This is a note to let everyone know that I am still alive, and apologize for not posting for over two weeks.
I am writing this on the new Dell laptop that my wife bought. This is the first time I've been able to use it. I am in the living room and carrying on a conversation with my four year old son, who is telling me about activity in his Fisher-Price dollhouse.
My son just turned four on February 26, and I will be turning 41 tomorrow. I don't have any special feelings about turning 41, except wondering how exactly I got this old. It does seem that the minute you turn 30, your life goes into fast-forward. I remember when I was young, my parents always told me that life goes by like a blur the older you get, and now I know what they meant.
I stressed out when I turned 39, realizing that it was my last year until 40. Once I actually turned 40, it really was no big deal. 41 just feels like a number.
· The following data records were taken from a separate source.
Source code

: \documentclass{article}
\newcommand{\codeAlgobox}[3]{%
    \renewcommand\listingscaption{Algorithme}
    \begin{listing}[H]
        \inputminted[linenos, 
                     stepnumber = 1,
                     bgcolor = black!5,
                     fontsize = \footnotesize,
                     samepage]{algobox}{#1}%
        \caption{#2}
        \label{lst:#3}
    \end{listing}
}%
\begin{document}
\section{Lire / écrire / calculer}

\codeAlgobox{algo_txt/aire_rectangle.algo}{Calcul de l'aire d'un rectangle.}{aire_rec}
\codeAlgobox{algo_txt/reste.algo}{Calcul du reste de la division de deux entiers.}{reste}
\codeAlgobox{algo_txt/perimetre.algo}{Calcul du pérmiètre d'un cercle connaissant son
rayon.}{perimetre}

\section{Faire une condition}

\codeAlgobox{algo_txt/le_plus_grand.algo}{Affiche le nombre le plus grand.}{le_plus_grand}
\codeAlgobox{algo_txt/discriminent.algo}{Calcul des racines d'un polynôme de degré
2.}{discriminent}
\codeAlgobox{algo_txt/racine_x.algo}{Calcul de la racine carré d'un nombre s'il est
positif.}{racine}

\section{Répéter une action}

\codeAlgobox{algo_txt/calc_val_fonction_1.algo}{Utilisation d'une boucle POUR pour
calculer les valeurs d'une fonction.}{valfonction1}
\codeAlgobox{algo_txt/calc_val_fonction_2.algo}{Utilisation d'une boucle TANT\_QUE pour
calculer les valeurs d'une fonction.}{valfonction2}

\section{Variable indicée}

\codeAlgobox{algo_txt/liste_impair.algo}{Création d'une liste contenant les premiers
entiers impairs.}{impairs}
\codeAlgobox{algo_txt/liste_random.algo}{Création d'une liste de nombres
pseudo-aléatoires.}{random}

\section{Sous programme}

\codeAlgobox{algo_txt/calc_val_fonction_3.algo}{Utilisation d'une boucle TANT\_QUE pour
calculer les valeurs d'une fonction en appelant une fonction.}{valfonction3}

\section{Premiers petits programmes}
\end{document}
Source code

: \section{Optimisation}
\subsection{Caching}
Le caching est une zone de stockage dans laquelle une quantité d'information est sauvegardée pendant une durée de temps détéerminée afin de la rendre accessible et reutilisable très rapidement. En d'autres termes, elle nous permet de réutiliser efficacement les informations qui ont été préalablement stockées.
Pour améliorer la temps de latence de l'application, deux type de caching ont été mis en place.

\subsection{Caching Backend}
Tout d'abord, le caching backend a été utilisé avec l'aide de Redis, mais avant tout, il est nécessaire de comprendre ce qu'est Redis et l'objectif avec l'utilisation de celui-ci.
Well, I am going to cut this short because my son (who cracked me up on his birthday when he said he wanted to still be 3 and not 4) is begging for attention.
2 comments:
I think I can explain your fast-forward dilemma. Or, at least, explain it to you the way it was explained to me and hope it makes sense to you. The older you get, the faster time seems to go because the longer you live the shorter each duration seems in comparison to what you have already lived. For instance, at age one a year is your whole life but at age 50, it is only 1/50th of your life. Hope this makes sense. Probably not though.
That actually does make a lot of sense. I can remember summer vacations as a kid and how they seemed to last forever. Now summer goes by like a blur. I suppose the more life experience you have, the more time seems to get "smaller" or more compressed.